The capital Malé, the seat of government and the centre of trade, commerce, business, health and education, is located in the middle of the atoll chain, a small island buzzing with the sounds and activities of about 75.000 people which is about one third of the population.

Palm fringed islands with sparkling white beaches, turquoise lagoons, clear warm waters and coral reefs teeming with abundant varieties of marine flora and fauna, fascinates visitors as it has for thousands of years. The climate is generally warm and humid. Sun shines all year through. Average temperature is around 29 – 32 degrees Celsius. Being in the monsoon belt of the Indian Ocean, the Maldives experience quite a complex weather pattern although the temperature remains fairly constant.

There are two seasons in the Maldives: a dry northeast monsoon and a wet southwest monsoon. From May to November the prevailing winds are from the southwest and bring an average of 215mm of rainfall and 208 hours of sunshine per month. Around mid December the winds veer to the northeast and, with the change in direction, bring a much drier climate. Rainfall averages 75mm (3in) per month in this season, the average monthly sunshine is 256 hours. Average water temperature is 84F/29° celsius. Every season has its advantages. While the months February, March and April are popular for their clear visibility, other months are favored because of the high amount of plankton in the water – which increases the chance of encountering sea giants like mantas and whale sharks.

The atolls of the Maldives are formed from coral structures, separated by lagoons. The atolls are in fact part of a greater structure known as the Laccadives-Chagos Ridge, which stretches over 2000 kilometres. The islands are low lying with the highest point at approximately 8 feet above sea level. ‘Faru’ or ring-shaped reef structures form the atolls and these reefs provide natural defense against wind and wave action, on these delicate islands.

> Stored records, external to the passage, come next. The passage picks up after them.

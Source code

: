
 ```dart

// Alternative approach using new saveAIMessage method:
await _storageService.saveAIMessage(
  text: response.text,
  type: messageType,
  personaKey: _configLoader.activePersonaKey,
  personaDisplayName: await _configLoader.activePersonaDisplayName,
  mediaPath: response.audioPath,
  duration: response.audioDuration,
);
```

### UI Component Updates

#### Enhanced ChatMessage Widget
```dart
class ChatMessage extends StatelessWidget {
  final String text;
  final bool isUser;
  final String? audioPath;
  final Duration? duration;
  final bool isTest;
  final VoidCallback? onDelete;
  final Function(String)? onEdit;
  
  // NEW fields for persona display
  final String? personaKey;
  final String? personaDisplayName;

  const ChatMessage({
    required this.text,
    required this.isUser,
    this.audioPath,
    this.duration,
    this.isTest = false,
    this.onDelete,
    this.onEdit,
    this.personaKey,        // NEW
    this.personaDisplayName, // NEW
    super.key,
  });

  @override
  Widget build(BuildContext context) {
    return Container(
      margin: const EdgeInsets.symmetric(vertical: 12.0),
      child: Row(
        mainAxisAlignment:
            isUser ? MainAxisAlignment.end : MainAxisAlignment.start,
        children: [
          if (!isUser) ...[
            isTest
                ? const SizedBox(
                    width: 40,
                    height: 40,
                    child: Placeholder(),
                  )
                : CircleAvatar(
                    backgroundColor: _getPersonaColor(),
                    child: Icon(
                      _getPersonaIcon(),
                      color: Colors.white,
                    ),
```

The Maldives are famed for its rare underwater beauty. The profusion of psychedelic colours and the abundance and variety of life underwater have fascinated divers and snorkellers since Maldives was discovered as a diving destination. The highest level of visibility that one could expect- sometimes exceeding 50 metres – and warm temperatures throughout the year makes diving in the Maldives a delight you would want to experience over and over again. All resorts in the Maldives have professional dive schools with multi-lingual instructors and conduct courses for beginners as well as the advanced. Many of the resorts have excellent house reefs. Just a short swim from the beach and snorkellers too can experience the same pleasures from the surface.

There are three distinctly different types of diving: inside the atolls, outside the atolls and inside the channels or passes, which is where the currents are strongest and you’ll find the greatest congregation of fish life. Most intriguing are the cleaning stations, found around every corner and under every ledge. Groupers, Snappers, Surgeonfish, Eels, Parrotfish, even Giant Napoleon Wrasse park casually in corners, oblivious to all, (including cameras) while armies of wrasse, shrimp and other assorted cleaners pick at debris in their open gills and cavernous mouths.

The big attraction, however, are the schools of fish that patrol the reefs in colorful packs: Humpback and Black and White Snappers, Trevally Jacks, Barracuda, Batfish, Unicornfish, Yellowback Fusiliers and Harlequin Sweetlips almost comical in design. The reef’s larger inhabitants, including sharks, rays and occasionally even Whale Sharks, are often seen cruising in the blue.

To experience the best of diving in the Maldives, you need to move with the seasons and the currents. Diving from a liveaboard vessel allows this and gives you the optimum chance of seeing thrilling animals such as sharks and manta rays.